The Old Icelandic character ǫ (Unicode U+01ED: LATIN SMALL LETTER O WITH OGONEK)  is replaced in  modern Icelandic by ö.

Would it be proper therefore to represent U+00F6, the code point which Marco Cimarosti wants to use for o with circumflex e,  also for o with ogonek?

In Icelandic they could be called the same character. Of course that only works of Icelandic. We could not use this font for German or English or French, unless we build some kind of recognition of language tags into it.

In French the circumflex accent indicates an earlier superscript s over the vowel. So should we allow combining superscript s as a variant glyph for the circumflex? But what of French text containing transliterated Arabic names or Welsh names or transliterated classical Greek names which use a circumflex which never had such a meaning? Again we would need language tagging.

The Old English and Middle English letter thorn (þ)is replaced in Modern English by the combination th. Would it make sense then for a modern font to represent U+00FE by a glyph showing th? Would it also make sense to replace the kinds of glyphs used for U+204A TIRONIAN SIGN ET with an ampersand? The meaning is exactly the same. But what if we want to used this font for Icelandic or Old English? Do we again need an intelligent font that understands language tagging?

Do we now have different flavors of Unicocde, one for English, one for Icelandic, one for French, one for German ... ? What of other languages?

A diaeresis used in the transliterated Classical names Peirithoüs and Menelaüs is not the same as a superscript e, though in German (and some other languages)  sounds once indicated by supersript e over a vowel have been replaced by  diaeresis over a vowel.  If so, then a font which rendered any dieresis over u or o or a would be incorrect for classical names cited and also possibly for other foreign names. How would J.R.R. Tolkien's name Eärendil be rendered by such a font where the diaeresis indicates separate pronunciation of a, not an umlauted a?

Surely it makes more sense that an author or advertising designer who wishes to use u with superscript e to use the Unicode method of u followed by a combining superscript e  so that it will appear as desired in any font rather than by using a font change? Font changes should not change the orthography  or spelling of the original but should represent transparently what the writer intended, and Unicode gives us a clear way to distinguish combining superscript e from combining diaeresis and combining superscript s from combining circumflex.

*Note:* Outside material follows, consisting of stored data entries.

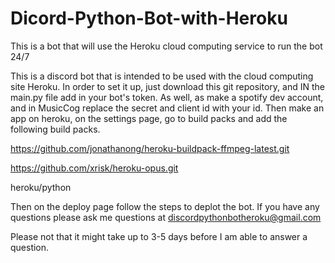 # Dicord-Python-Bot-with-Heroku
This is a bot that will use the Heroku cloud computing service to run the bot 24/7

This is a discord bot that is intended to be used with the cloud computing site Heroku.
In order to set it up, just download this git repository, and IN the main.py file add in your bot's token.
As well, as make a spotify dev account, and in MusicCog replace the secret and client id with your id.
Then make an app on heroku, on the settings page, go to build packs and add the following build packs.


https://github.com/jonathanong/heroku-buildpack-ffmpeg-latest.git



https://github.com/xrisk/heroku-opus.git


heroku/python


Then on the deploy page follow the steps to deplot the bot. If you have any questions please ask me questions at
discordpythonbotheroku@gmail.com



Please not that it might take up to 3-5 days before I am able to answer a question.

Using the Unicode method makes far more sense than creating fonts that work for particular languages only, provided no foreign words or names appear, or which require language tagging.

In most European languages æ and œ are ligatures at one time commonly used in names and technical words of Latin origin.  Modern stylistic preference is to avoid these ligatures. However French uses œ for a particular sound, though the use of that ligature instead of oe was not considered important enough for œ to be generally available on French typewriters. Also both diagraphs were separate letters in Old English, whence the use of æ still in modern Danish and Icelandic. Should this modern convention be properly indicated in an intelligent font by using unconnected ae and oe for the these digraphs except where language tagging indicates Danish, Icelandic, or older Scandinavian use or Old English?  Should we have to language tag Encyclopædia Britannica to be sure that æ appears in the name properly connected?

In fact, the stylistic conventions are indicated not by font changes or tagging but by typing the appropriate characters.

Should an English language font render ö as oe,  so that Göthe appears automatically in the more normal English form Goethe?

Marco's desire to use a font to indicate combining superscript einstead of the way Unicode wants it done seems prompted because currently most Unicode fonts do not currently support the combinining superscript characters and he wishes a fallback to normal diaeresis instead of to an undefined character indicator.

This is a reasonable wish.

In light of current Unicode support, the hack of identifying diaeresis with combinining superscript e makes sense.

There has never been anything wrong with using a hack when required for a task at hand. But hacks of this kind that, if followed up widely in many fonts in many languages, would produce a chaos of interpretations and numerous fonts only suited for particular languages, filtering the text and not presenting what is there, without complex and otherwise unnecessary tagging.

Surely this is not what Unicode should be?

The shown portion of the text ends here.